There is no way, of course, that Senator Barack Obama would ever nominate three controversial figures from his past to serve on the United States Supreme Court: the convicted felon Antoin Rezko; the former Weather Underground radical Bill Ayers; or Mr. Obama's former pastor, the Rev. Jeremiah A. Wright Jr.
Yet the names and faces of the three men appear in a new television advertisement--running in Michigan and Ohio this week and nationally on Fox News on Monday, at a total cost of $500,000--arguing that Mr. Obama's judgment about his associates shows that he cannot be trusted to pick justices for the Supreme Court.
We wondered if the Times had thought it necessary back in '84 to point out that only the president has the power to make nominations to the federal bench, that Falwell was not running for president, that there was no way he would end up holding any office that would put him in the line of presidential succession, and, therefore, that the premise of Mondale's question was false.
Nope. Times reporter Fay Joyce merely quoted Mondale, apparently confident that her readers would be smart enough to distinguish political hyperbole from fact.
So why, a generation later, does the Times begin an article by rebutting an assertion that the ad in question (watch it here) does not even make? Because 2008 is the year in which "fact checking" of political ads and statements became a full-blown journalistic fad. May it soon go the way of streaking and Mexican jumping beans.

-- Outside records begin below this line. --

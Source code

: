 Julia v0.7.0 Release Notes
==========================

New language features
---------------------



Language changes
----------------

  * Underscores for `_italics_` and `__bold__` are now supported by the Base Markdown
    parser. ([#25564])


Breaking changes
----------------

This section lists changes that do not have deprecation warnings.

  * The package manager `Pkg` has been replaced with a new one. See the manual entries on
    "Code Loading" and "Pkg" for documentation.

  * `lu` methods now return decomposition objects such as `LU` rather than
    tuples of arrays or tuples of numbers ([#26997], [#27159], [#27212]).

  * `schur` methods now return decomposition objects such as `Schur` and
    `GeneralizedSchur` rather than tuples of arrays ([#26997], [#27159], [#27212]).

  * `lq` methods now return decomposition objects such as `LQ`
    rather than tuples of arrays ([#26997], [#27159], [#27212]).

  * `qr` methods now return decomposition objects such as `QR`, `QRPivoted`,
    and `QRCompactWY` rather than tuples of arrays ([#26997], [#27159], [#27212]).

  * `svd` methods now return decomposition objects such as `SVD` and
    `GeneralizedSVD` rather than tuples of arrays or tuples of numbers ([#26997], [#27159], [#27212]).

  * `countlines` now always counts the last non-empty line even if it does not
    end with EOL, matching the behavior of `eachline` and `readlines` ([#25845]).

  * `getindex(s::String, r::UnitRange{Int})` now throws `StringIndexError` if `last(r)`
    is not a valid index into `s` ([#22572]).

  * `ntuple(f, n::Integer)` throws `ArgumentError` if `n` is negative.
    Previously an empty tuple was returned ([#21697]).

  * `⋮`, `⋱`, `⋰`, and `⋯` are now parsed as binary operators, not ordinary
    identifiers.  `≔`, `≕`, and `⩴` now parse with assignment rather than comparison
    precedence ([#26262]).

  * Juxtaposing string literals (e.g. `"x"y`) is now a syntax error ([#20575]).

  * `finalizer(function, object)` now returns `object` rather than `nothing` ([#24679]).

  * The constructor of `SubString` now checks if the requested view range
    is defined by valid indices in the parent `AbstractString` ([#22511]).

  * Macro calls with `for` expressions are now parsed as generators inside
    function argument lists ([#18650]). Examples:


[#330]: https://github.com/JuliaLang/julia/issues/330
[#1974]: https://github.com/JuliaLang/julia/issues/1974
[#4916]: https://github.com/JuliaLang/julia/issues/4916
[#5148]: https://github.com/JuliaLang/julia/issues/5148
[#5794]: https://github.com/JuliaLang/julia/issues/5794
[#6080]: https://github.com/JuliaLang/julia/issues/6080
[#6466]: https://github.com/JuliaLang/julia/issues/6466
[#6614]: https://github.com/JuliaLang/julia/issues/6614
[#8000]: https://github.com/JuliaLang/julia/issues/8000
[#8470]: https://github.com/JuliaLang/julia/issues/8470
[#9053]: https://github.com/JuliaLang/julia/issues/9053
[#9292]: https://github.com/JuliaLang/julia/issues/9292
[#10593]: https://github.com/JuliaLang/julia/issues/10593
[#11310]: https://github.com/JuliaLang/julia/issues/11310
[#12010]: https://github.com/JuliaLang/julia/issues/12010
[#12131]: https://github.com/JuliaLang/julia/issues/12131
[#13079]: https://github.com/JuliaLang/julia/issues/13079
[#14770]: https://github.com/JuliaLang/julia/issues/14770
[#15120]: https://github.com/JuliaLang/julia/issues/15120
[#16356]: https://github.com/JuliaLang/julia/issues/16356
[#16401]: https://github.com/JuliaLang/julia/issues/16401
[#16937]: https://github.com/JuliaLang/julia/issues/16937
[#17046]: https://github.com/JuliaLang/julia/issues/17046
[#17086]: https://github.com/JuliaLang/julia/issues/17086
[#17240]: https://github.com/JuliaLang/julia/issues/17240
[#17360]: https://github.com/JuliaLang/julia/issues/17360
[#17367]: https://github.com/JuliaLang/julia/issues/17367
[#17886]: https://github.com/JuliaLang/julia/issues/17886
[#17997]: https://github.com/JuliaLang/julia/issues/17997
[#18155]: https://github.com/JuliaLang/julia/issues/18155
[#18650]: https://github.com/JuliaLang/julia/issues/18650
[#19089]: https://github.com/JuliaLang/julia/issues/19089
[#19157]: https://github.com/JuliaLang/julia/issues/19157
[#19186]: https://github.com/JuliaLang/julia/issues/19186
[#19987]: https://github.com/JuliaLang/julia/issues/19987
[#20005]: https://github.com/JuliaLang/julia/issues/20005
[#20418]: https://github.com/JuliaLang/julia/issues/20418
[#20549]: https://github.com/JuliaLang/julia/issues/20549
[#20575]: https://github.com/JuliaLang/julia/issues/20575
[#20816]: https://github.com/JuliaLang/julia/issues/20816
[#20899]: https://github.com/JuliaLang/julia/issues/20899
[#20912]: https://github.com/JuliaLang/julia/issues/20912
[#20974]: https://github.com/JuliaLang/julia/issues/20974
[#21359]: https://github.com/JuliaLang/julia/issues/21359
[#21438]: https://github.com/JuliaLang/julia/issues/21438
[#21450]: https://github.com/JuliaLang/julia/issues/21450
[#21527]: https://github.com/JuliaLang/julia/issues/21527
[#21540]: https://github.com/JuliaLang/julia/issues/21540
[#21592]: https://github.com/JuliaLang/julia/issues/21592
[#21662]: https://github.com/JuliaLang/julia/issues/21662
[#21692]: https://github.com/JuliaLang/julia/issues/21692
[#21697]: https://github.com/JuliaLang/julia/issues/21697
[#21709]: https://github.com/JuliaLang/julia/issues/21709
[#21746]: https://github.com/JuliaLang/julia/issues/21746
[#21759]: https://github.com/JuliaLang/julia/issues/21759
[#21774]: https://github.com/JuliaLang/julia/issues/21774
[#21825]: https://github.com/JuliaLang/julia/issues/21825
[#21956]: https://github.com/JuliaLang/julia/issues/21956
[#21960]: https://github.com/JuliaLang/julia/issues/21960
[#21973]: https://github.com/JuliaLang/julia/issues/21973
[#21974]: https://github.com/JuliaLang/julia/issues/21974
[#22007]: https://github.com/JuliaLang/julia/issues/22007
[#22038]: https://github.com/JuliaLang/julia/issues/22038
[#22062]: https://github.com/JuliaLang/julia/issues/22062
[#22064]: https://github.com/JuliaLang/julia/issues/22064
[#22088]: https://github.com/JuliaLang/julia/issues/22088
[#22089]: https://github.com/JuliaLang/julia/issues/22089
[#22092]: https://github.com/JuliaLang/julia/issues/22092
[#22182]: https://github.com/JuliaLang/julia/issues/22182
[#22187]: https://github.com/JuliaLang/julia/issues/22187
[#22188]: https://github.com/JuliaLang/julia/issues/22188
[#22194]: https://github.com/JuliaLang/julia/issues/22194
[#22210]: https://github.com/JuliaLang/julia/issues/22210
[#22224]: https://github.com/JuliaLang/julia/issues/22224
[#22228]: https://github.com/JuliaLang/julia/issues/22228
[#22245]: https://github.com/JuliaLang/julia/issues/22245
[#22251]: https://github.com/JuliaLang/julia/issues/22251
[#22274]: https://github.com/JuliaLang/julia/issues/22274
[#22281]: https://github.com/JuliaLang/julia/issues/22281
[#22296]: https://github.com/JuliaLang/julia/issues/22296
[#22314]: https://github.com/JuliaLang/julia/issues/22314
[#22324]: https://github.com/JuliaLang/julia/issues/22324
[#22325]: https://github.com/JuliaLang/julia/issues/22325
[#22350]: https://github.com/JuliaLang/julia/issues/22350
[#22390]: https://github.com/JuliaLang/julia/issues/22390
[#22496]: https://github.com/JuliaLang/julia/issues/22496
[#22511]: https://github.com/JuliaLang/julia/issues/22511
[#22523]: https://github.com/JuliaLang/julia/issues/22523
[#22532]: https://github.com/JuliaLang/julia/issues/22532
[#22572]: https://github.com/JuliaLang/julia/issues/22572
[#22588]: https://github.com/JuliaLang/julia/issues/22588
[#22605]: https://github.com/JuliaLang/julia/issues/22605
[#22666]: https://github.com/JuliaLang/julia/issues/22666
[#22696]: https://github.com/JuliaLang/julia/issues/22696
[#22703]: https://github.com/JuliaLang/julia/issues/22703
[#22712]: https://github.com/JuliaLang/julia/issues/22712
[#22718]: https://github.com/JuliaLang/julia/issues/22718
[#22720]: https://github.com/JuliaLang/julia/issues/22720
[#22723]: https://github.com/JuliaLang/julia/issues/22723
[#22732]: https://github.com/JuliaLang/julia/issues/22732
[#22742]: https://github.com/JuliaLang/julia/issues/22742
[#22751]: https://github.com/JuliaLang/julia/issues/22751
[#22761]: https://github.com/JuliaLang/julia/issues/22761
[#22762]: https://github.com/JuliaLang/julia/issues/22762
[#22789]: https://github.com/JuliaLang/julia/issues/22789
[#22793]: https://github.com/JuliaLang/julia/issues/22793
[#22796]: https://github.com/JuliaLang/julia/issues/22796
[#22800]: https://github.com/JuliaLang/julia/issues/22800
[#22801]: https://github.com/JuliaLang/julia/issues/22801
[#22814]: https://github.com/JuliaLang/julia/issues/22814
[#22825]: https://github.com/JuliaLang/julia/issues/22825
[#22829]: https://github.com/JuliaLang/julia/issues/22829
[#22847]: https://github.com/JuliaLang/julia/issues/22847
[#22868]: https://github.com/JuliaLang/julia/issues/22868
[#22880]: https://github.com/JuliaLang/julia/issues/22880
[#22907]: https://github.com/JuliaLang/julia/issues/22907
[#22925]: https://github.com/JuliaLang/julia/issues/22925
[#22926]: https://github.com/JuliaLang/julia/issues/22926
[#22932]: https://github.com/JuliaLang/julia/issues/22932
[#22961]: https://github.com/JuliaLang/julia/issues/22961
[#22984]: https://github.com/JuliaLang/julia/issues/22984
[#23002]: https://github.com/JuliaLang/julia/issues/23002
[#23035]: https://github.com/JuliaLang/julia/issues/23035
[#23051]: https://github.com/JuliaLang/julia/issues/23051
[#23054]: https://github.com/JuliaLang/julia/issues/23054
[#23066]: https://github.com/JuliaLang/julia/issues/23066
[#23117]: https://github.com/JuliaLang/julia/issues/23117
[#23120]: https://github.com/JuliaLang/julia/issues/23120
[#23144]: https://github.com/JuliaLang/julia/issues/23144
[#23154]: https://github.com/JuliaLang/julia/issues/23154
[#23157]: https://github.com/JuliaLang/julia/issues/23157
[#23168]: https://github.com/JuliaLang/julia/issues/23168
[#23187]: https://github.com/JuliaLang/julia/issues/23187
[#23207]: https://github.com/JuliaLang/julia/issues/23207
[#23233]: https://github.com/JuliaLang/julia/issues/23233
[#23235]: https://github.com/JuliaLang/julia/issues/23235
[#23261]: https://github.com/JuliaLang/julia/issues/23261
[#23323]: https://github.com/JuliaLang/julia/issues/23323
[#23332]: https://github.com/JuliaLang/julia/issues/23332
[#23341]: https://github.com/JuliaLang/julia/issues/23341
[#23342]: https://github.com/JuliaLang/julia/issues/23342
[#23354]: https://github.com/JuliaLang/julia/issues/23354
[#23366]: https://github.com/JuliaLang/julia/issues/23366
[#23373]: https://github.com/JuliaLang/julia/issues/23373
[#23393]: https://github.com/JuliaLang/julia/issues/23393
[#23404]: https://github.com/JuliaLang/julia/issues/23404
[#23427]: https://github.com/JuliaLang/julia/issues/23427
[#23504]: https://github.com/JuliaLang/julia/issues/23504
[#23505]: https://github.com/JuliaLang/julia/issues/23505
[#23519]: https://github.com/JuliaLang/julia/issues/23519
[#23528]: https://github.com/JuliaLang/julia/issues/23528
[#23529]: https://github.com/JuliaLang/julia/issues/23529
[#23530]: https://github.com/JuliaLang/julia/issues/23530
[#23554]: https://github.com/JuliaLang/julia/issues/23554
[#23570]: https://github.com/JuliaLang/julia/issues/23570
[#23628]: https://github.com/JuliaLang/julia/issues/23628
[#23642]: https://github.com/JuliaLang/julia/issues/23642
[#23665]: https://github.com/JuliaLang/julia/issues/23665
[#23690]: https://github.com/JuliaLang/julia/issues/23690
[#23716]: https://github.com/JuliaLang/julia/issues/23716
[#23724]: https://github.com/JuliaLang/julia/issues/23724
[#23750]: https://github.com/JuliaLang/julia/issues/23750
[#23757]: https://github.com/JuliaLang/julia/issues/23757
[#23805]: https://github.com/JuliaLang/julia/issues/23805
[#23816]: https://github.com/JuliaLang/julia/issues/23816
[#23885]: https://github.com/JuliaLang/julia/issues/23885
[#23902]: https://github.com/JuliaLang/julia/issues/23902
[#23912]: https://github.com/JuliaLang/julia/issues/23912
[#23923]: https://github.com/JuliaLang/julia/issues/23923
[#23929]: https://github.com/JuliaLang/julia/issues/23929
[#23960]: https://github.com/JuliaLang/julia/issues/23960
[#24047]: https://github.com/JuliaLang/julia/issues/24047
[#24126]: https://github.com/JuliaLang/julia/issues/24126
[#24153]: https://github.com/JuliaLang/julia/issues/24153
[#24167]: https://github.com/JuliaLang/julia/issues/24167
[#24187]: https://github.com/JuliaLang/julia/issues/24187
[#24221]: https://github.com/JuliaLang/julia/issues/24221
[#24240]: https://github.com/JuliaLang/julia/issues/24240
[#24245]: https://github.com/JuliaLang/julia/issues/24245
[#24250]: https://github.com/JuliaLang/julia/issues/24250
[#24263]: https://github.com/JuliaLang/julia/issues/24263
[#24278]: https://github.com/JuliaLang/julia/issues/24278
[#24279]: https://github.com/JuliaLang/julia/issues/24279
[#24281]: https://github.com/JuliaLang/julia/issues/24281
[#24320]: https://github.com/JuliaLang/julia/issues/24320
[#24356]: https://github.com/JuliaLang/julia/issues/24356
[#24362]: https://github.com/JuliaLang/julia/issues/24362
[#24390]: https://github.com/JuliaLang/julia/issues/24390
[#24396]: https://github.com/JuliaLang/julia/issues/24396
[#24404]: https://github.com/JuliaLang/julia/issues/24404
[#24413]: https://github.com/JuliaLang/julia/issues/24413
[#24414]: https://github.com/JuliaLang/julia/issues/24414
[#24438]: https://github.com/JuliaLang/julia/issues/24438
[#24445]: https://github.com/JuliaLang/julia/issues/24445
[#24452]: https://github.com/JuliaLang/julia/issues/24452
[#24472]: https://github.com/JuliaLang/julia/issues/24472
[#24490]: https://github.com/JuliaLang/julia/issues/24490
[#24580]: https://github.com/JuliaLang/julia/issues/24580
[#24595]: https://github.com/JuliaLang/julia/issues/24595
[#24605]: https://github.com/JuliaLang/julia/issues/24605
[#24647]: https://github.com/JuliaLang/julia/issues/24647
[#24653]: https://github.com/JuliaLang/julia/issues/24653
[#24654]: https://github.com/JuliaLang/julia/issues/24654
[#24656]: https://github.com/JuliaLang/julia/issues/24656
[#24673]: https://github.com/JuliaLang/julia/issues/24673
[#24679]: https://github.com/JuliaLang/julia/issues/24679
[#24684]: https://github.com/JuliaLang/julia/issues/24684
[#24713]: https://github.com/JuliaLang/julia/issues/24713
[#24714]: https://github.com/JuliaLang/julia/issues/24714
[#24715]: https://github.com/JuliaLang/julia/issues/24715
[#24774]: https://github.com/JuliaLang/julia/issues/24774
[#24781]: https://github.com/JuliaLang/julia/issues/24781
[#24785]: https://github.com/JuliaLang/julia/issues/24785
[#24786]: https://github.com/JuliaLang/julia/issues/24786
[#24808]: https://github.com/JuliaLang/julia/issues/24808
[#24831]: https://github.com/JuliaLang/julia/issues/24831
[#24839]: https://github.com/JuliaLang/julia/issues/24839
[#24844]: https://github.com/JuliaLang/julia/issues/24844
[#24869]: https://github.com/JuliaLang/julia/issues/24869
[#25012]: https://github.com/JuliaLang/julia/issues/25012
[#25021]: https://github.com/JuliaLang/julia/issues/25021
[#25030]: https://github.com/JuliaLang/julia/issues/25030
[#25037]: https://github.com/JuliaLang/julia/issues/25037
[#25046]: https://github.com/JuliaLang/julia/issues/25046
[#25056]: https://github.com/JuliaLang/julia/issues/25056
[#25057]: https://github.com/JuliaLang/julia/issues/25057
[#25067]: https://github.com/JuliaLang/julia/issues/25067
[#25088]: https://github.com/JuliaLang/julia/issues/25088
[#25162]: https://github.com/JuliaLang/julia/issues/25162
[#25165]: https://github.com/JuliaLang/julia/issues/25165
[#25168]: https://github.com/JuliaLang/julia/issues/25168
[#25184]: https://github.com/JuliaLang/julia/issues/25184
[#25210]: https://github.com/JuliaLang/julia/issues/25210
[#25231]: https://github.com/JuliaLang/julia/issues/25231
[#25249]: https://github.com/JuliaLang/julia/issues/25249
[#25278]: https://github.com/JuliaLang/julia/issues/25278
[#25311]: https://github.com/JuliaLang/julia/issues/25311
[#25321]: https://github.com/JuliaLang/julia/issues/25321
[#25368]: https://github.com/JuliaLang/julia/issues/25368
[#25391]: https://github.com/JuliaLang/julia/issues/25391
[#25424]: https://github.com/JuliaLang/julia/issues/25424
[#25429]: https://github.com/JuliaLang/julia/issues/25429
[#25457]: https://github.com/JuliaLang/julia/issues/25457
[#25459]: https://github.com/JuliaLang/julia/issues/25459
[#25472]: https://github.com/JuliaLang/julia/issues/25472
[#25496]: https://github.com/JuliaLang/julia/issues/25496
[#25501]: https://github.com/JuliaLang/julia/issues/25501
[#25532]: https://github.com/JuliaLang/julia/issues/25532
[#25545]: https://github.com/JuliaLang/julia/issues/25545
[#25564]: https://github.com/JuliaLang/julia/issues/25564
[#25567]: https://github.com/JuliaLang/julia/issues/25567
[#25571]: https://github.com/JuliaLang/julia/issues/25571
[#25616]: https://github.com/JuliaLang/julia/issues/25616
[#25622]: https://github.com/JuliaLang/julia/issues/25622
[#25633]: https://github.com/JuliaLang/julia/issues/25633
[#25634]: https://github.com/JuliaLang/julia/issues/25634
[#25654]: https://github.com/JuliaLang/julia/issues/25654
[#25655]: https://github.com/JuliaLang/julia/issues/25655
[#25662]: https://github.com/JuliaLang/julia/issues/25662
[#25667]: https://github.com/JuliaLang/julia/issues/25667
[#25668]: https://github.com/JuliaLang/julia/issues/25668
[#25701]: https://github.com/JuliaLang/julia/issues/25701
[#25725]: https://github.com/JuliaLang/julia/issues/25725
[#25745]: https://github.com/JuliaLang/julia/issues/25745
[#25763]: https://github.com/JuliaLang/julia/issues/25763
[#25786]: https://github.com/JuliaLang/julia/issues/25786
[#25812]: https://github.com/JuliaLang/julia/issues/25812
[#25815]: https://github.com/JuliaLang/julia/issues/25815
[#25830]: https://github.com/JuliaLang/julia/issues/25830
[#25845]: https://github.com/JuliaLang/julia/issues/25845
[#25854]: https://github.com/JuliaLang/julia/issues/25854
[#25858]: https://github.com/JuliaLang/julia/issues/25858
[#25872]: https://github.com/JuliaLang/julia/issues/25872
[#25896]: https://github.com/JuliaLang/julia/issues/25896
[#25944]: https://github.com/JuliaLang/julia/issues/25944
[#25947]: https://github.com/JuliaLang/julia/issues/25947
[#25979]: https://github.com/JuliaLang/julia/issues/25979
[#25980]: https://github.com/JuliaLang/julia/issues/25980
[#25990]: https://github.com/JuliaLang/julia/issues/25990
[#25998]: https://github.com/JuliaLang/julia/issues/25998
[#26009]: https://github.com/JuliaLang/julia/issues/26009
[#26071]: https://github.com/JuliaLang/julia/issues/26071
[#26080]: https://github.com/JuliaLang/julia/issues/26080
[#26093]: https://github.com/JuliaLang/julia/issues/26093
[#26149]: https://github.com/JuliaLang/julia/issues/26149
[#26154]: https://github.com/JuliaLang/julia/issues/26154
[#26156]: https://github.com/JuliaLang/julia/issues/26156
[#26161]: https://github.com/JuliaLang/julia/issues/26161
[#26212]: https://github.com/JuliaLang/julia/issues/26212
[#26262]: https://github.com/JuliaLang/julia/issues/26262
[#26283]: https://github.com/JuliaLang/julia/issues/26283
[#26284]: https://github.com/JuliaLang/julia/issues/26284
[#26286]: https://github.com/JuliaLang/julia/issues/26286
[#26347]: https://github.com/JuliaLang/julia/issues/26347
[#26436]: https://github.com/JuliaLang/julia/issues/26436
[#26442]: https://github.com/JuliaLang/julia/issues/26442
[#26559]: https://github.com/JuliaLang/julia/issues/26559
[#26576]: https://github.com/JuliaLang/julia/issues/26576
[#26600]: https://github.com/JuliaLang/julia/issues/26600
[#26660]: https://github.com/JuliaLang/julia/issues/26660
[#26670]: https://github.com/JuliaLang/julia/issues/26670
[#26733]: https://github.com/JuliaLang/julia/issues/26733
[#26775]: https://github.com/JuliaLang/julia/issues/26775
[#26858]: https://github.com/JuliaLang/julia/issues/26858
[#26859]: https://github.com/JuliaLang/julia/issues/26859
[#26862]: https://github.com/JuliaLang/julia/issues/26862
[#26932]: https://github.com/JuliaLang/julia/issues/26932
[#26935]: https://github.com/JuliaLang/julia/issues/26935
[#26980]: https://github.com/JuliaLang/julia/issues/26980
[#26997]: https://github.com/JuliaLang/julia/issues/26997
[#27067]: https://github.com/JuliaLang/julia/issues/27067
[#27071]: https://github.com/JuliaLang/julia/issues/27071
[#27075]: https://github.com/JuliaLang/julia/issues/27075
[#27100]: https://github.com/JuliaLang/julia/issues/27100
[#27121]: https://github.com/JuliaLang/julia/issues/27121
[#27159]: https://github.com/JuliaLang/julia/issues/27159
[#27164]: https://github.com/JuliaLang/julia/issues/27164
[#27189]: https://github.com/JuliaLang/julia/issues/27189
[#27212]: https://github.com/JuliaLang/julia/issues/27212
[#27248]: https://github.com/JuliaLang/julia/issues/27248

The "fact check" is opinion journalism or criticism, masquerading as straight news. The object is not merely to report facts but to pass a judgment. The Washington Post's Fact Checker blog ends each assessment with between one and four "Pinocchios," just like movie reviewers giving out stars.
Like movie reviewing, the "fact check" is a highly subjective process. If a politician makes a statement that is flatly false, it does not need to be "fact checked." The facts themselves are sufficient. "Fact checks" end up dealing in murkier areas of context and emphasis, making it very easy for the journalist to make up standards as he goes along, applying them more rigorously to the candidate he disfavors (which usually means the Republican). Example: USA Today has a "reality check" of a McCain ad whose script runs as follows:
Narrator: "Who is Barack Obama? He says our troops in Afghanistan are . . .
Obama: ". . . just air-raiding villages and killing civilians."
Narrator: "How dishonorable. Congressional liberals voted repeatedly to cut off funding to our active troops, increasing the risk on their lives. How dangerous. Obama and congressional liberals: too risky for America."
The USA Today headline reads "Quote From Obama Taken Out of Context." In a way this is a tautology, since a quotation by definition is taken out of its original context (and placed in a new one). But of course the phrase out of context usually connotes "used in a misleading way." Is that the case here? Here is a longer version of the Obama quote, per USA Today:
"We've got to get the job done there, and that requires us to have enough troops so that we're not just air-raiding villages and killing civilians, which is causing enormous pressure over there."
One the one hand, Obama was making a broader argument, which the McCain ad ignores: that America should send more troops to Afghanistan. On the other hand, Obama clearly did assert that America is "air-raiding villages and killing civilians" (the subsequent clause makes that undeniable), though one could argue about whether he was asserting or merely worrying that we are "just" doing so. USA Today's "reality check" quotes another news organization's "fact check":
After Obama made that statement, the Associated Press produced a "fact check." It concluded that "Western forces (in Afghanistan) have been killing civilians at a faster rate than the insurgents have been killing civilians."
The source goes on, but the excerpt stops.